# NBA Best Performance using Real-time Data Processing with Azure Databricks (and Event Hubs)

This notebook demonstrates a real-time data processing workflow in Databricks using Structured Streaming to ingest data from Event Hubs. Designed a Bronze-Silver-Gold architecture to refine and transform data to find the weather conditions, with an automated email alert to notify stakeholders of the top results.

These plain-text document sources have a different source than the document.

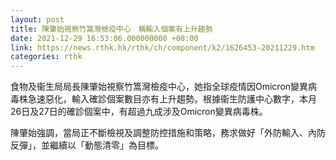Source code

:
 ```yaml
---
layout: post
title: 陳肇始視察竹篙灣檢疫中心　稱輸入個案有上升趨勢
date: 2021-12-29 16:53:06.000000000 +08:00
link: https://news.rthk.hk/rthk/ch/component/k2/1626453-20211229.htm
categories: rthk
---
```


​食物及衞生局局長陳肇始視察竹篙灣檢疫中心，她指全球疫情因Omicron變異病毒株急速惡化，輸入確診個案數目亦有上升趨勢。根據衞生防護中心數字，本月26日及27日的確診個案中，有超過九成涉及Omicron變異病毒株。

陳肇始強調，當局正不斷檢視及調整防控措施和策略，務求做好「外防輸入、內防反彈」，並繼續以「動態清零」為目標。
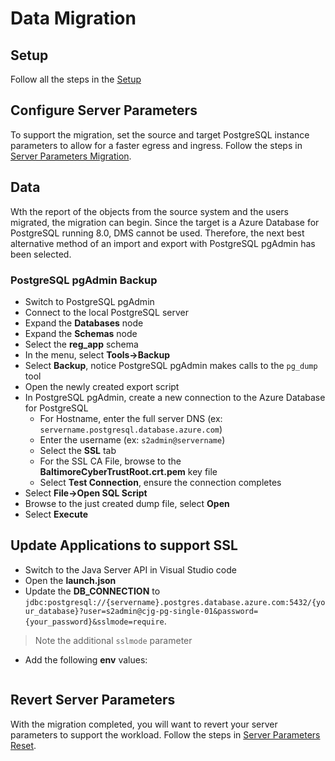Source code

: # Data Migration

## Setup

Follow all the steps in the [Setup](./00_Setup.md)

## Configure Server Parameters

To support the migration, set the source and target PostgreSQL instance parameters to allow for a faster egress and ingress. Follow the steps in [Server Parameters Migration](./02.03_DataMigration_ServerParams_Ingress.md).

## Data

Wth the report of the objects from the source system and the users migrated, the migration can begin. Since the target is a Azure Database for PostgreSQL running 8.0, DMS cannot be used. Therefore, the next best alternative method of an import and export with PostgreSQL pgAdmin has been selected.

### PostgreSQL pgAdmin Backup

- Switch to PostgreSQL pgAdmin
- Connect to the local PostgreSQL server
- Expand the **Databases** node
- Expand the **Schemas** node
- Select the **reg_app** schema
- In the menu, select **Tools->Backup**
- Select **Backup**, notice PostgreSQL pgAdmin makes calls to the `pg_dump` tool
- Open the newly created export script
- In PostgreSQL pgAdmin, create a new connection to the Azure Database for PostgreSQL
  - For Hostname, enter the full server DNS (ex: `servername.postgresql.database.azure.com`)
  - Enter the username (ex: `s2admin@servername`)
  - Select the **SSL** tab
  - For the SSL CA File, browse to the **BaltimoreCyberTrustRoot.crt.pem** key file
  - Select **Test Connection**, ensure the connection completes
- Select **File->Open SQL Script**
- Browse to the just created dump file, select **Open**
- Select **Execute**

## Update Applications to support SSL

- Switch to the Java Server API in Visual Studio code
- Open the **launch.json**
- Update the **DB_CONNECTION** to `jdbc:postgresql://{servername}.postgres.database.azure.com:5432/{your_database}?user=s2admin@cjg-pg-single-01&password={your_password}&sslmode=require`. 

> Note the additional `sslmode` parameter

- Add the following **env** values:

```json

```

## Revert Server Parameters

With the migration completed, you will want to revert your server parameters to support the workload. Follow the steps in [Server Parameters Reset](./02.03_DataMigration_ServerParams_Egress.md).
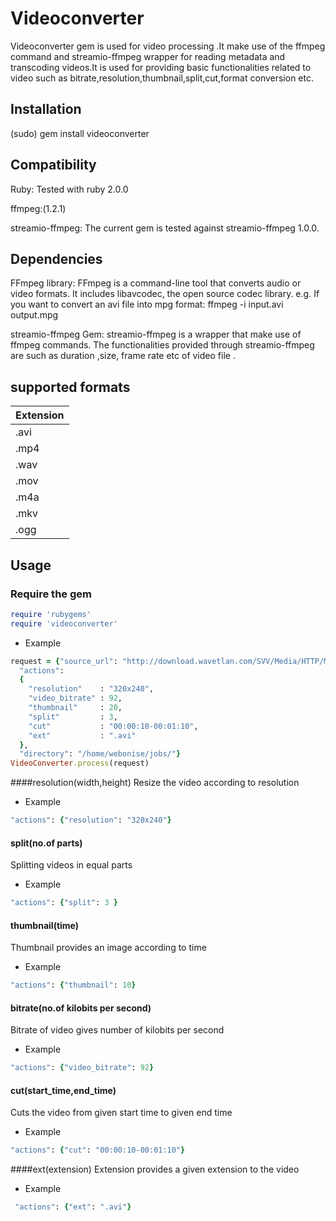Videoconverter
==============

Videoconverter gem is used for video processing .It make use of the ffmpeg command and streamio-ffmpeg wrapper for reading metadata and transcoding videos.It is used for providing basic functionalities related to video such as bitrate,resolution,thumbnail,split,cut,format conversion etc. 

Installation
------------

(sudo) gem install videoconverter

Compatibility
-------------
Ruby:
Tested with ruby 2.0.0

ffmpeg:(1.2.1)

streamio-ffmpeg:
The current gem is tested against streamio-ffmpeg 1.0.0.

Dependencies 
------------

FFmpeg library:
FFmpeg is a command-line tool that converts audio or video formats.  It includes libavcodec, the open source codec library.
e.g. If you want to convert an avi file into mpg format:
ffmpeg -i input.avi output.mpg 

streamio-ffmpeg Gem:
streamio-ffmpeg is a wrapper that make use of ffmpeg commands. The functionalities provided through streamio-ffmpeg are such as duration ,size, frame rate etc of video file .

supported formats
-----------------

|Extension |
|----------|
|.avi      | 
|.mp4      |  
|.wav      | 
|.mov      |  
|.m4a      | 
|.mkv      | 
|.ogg      |

Usage
-----

### Require the gem

``` ruby
require 'rubygems'
require 'videoconverter'
```
* Example
``` ruby
request = {"source_url": "http://download.wavetlan.com/SVV/Media/HTTP/MP4/ConvertedFiles/Media-Convert/Unsupported/test7.mp4",
  "actions": 
  {
    "resolution"    : "320x240",
    "video_bitrate" : 92,
    "thumbnail"     : 20,
    "split"         : 3,
    "cut"           : "00:00:10-00:01:10",
    "ext"           : ".avi"
  },
  "directory": "/home/webonise/jobs/"}
VideoConverter.process(request)
```
####resolution(width,height)
Resize the video according to resolution

* Example

``` ruby
"actions": {"resolution": "320x240"}
```

#### split(no.of parts)
Splitting videos in equal parts

* Example

``` ruby
"actions": {"split": 3 }
```

#### thumbnail(time)
Thumbnail provides an image according to time

* Example

``` ruby
"actions": {"thumbnail": 10}
```

#### bitrate(no.of kilobits per second)
Bitrate of video gives number of kilobits per second

* Example

``` ruby
"actions": {"video_bitrate": 92}
```
#### cut(start_time,end_time)
Cuts the video from given start time to given end time

* Example

``` ruby
"actions": {"cut": "00:00:10-00:01:10"}
```
####ext(extension)
Extension provides a given extension to the video

* Example

``` ruby
 "actions": {"ext": ".avi"}
```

- Data Sources: Streaming data from IoT devices or social media feeds. (Simulated in Event Hubs)
- Ingestion: Azure Event Hubs for capturing real-time data.
- Processing: Azure Databricks for stream processing using Structured Streaming.
- Storage: Processed data stored Azure Data Lake (Delta Format).

### Azure Services Required
- Databricks Workspace
- Azure Data Lake Storage
- Azure Event Hub

### Azure Databricks Configuration Required
- Single Node Compute Cluster: `12.2 LTS (includes Apache Spark 3.3.2, Scala 2.12)`
- Maven Library installed on Compute Cluster: `com.microsoft.azure:azure-eventhubs-spark_2.12:2.3.22`

## Sample Data:  
###     {
###     "temperature": 40,  
###     "humidity": 20,  
###     "windSpeed": 10,   
###     "windDirection": "NW",  
###     "precipitation": 0,  
###     "conditions": "Partly Cloudy"  
### }



Importing the libraries.

In [0]:
from pyspark.sql.functions import *
from pyspark.sql.types import *

The code block below creates the catalog and schemas for our solution. 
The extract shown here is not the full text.